The Rio logo was unveiled on News Year’s Day in 2011. Designed to represent the citizens of Rio De Janeiro, and to showcase the nation to the world.
Since then there has been negative press surrounding the games, fears of kidnapping, killings and polluted water. Rio promised to provide a safe environment for athletes and visitors.
When it comes to the design of Olympic logos, controversy is not new. The Tokyo logo ran into deep waters with claims it bares a striking resemblance to another logo, prompting them to start again. Many, considered the London games logo a disaster, finding it ugly.
It’s easy to find negatives in logos, everyone’s a critic. Designing an original logo is quite a feat for any designer brave enough to take on the challenge. And like the Rio logo design, how do you address possible future negative news?
The Rio logo adheres to the design handbook for Olympic logos. This may please a committee, but as we often find, it’s maybe not so pleasing to a passer-by. The logo itself is soft, hand drawn and full of happy people. The bright colours represent happiness and togetherness. And the structure reflects Rio’s Sugarloaf Mountain or ‘Pão de Açúcar’. The logo itself is optimistic, and because of this it may have failed. If the controversy surrounding the Olympics continue, the logo’s message will conflict. Leaving the games message unfulfilled.

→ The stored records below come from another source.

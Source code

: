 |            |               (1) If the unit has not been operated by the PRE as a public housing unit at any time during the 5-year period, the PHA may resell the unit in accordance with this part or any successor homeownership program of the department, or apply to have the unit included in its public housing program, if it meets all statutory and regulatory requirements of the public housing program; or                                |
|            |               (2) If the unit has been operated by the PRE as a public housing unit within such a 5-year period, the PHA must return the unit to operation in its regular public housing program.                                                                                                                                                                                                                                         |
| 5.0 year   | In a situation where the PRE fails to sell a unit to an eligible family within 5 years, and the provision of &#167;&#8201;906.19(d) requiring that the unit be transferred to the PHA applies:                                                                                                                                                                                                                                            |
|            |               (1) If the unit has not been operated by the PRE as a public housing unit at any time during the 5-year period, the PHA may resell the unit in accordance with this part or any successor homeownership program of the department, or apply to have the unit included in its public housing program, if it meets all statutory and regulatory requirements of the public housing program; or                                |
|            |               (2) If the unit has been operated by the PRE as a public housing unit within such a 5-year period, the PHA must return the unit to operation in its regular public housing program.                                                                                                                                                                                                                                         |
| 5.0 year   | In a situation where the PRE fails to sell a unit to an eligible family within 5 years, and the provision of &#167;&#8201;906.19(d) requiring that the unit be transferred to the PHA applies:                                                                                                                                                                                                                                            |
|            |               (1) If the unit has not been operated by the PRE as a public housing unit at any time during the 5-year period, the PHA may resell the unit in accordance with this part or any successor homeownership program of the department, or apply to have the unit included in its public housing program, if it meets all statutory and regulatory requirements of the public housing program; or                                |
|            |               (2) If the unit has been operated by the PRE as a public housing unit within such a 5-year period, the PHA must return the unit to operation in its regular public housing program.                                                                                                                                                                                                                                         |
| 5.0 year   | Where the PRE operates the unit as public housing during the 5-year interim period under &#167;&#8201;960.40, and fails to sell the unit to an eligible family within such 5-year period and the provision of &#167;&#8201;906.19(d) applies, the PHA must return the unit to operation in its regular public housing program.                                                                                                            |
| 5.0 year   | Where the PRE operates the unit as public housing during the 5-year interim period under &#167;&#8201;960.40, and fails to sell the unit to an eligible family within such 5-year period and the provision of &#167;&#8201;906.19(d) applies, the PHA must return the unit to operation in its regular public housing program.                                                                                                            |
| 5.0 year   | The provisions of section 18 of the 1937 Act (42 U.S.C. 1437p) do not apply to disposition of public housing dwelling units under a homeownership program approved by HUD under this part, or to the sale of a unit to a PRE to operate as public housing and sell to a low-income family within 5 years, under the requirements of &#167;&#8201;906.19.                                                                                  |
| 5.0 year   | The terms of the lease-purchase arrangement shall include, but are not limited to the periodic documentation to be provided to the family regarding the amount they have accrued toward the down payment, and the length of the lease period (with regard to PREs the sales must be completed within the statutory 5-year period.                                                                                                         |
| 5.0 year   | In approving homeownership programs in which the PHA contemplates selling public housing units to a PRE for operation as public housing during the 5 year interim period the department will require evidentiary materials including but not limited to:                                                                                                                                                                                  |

The new Tokyo 2020 logo is less emotional creating a more timeless Olympic logo. Unveiled after quietly scrapping the first logo, it uses geometric patterns and minimalist concepts. It uses little colour in the main logo, and the shapes are simple. The design is a stark and refreshing contrast to logos past. We look forward to seeing it rolled out in 2020, and discussing how it’s held up in five years.